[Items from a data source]
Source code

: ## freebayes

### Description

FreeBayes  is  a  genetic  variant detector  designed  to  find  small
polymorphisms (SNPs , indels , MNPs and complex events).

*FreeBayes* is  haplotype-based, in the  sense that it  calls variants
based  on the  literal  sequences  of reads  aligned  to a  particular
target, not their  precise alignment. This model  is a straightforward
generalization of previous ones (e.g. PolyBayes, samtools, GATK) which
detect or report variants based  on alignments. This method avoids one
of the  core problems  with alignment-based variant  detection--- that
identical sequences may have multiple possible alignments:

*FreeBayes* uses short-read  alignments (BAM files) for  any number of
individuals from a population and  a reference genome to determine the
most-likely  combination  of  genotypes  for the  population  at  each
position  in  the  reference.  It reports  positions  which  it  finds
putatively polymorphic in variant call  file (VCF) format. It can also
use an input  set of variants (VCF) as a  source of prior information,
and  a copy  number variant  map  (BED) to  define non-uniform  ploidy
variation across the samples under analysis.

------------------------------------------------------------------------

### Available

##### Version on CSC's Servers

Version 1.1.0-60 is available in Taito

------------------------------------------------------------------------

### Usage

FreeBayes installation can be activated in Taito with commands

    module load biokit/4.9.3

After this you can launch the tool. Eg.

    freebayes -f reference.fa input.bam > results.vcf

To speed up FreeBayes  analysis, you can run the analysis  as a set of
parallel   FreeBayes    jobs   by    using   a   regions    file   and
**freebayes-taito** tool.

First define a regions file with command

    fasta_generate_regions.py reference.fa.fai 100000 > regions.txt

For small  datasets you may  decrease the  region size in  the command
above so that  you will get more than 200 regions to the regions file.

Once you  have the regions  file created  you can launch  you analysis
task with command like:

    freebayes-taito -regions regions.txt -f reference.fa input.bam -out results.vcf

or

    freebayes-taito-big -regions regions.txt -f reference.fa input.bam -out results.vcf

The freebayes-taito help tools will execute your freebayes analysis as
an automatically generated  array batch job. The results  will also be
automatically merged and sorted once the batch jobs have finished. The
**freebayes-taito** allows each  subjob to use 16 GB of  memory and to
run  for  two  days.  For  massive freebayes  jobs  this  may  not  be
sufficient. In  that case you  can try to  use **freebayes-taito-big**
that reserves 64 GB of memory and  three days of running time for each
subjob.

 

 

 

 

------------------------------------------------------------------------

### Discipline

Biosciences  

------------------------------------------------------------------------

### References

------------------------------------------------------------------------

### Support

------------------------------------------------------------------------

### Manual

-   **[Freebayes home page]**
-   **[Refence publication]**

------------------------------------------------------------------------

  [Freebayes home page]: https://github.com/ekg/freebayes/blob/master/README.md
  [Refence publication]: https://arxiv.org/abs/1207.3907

__Instructions to follow__: Write the records out once more. Each line must match.

__Task output__:
Source code

: ## freebayes

### Description

FreeBayes  is  a  genetic  variant detector  designed  to  find  small
polymorphisms (SNPs , indels , MNPs and complex events).

*FreeBayes* is  haplotype-based, in the  sense that it  calls variants
based  on the  literal  sequences  of reads  aligned  to a  particular
target, not their  precise alignment. This model  is a straightforward
generalization of previous ones (e.g. PolyBayes, samtools, GATK) which
detect or report variants based  on alignments. This method avoids one
of the  core problems  with alignment-based variant  detection--- that
identical sequences may have multiple possible alignments:

*FreeBayes* uses short-read  alignments (BAM files) for  any number of
individuals from a population and  a reference genome to determine the
most-likely  combination  of  genotypes  for the  population  at  each
position  in  the  reference.  It reports  positions  which  it  finds
putatively polymorphic in variant call  file (VCF) format. It can also
use an input  set of variants (VCF) as a  source of prior information,
and  a copy  number variant  map  (BED) to  define non-uniform  ploidy
variation across the samples under analysis.

------------------------------------------------------------------------

### Available

##### Version on CSC's Servers

Version 1.1.0-60 is available in Taito

------------------------------------------------------------------------

### Usage

FreeBayes installation can be activated in Taito with commands

    module load biokit/4.9.3

After this you can launch the tool. Eg.

    freebayes -f reference.fa input.bam > results.vcf

To speed up FreeBayes  analysis, you can run the analysis  as a set of
parallel   FreeBayes    jobs   by    using   a   regions    file   and
**freebayes-taito** tool.

First define a regions file with command

    fasta_generate_regions.py reference.fa.fai 100000 > regions.txt

For small  datasets you may  decrease the  region size in  the command
above so that  you will get more than 200 regions to the regions file.

Once you  have the regions  file created  you can launch  you analysis
task with command like:

    freebayes-taito -regions regions.txt -f reference.fa input.bam -out results.vcf

or

    freebayes-taito-big -regions regions.txt -f reference.fa input.bam -out results.vcf

The freebayes-taito help tools will execute your freebayes analysis as
an automatically generated  array batch job. The results  will also be
automatically merged and sorted once the batch jobs have finished. The
**freebayes-taito** allows each  subjob to use 16 GB of  memory and to
run  for  two  days.  For  massive freebayes  jobs  this  may  not  be
sufficient. In  that case you  can try to  use **freebayes-taito-big**
that reserves 64 GB of memory and  three days of running time for each
subjob.

 

 

 

 

------------------------------------------------------------------------

### Discipline

Biosciences  

------------------------------------------------------------------------

### References

------------------------------------------------------------------------

### Support

------------------------------------------------------------------------

### Manual

-   **[Freebayes home page]**
-   **[Refence publication]**

------------------------------------------------------------------------

  [Freebayes home page]: https://github.com/ekg/freebayes/blob/master/README.md
  [Refence publication]: https://arxiv.org/abs/1207.3907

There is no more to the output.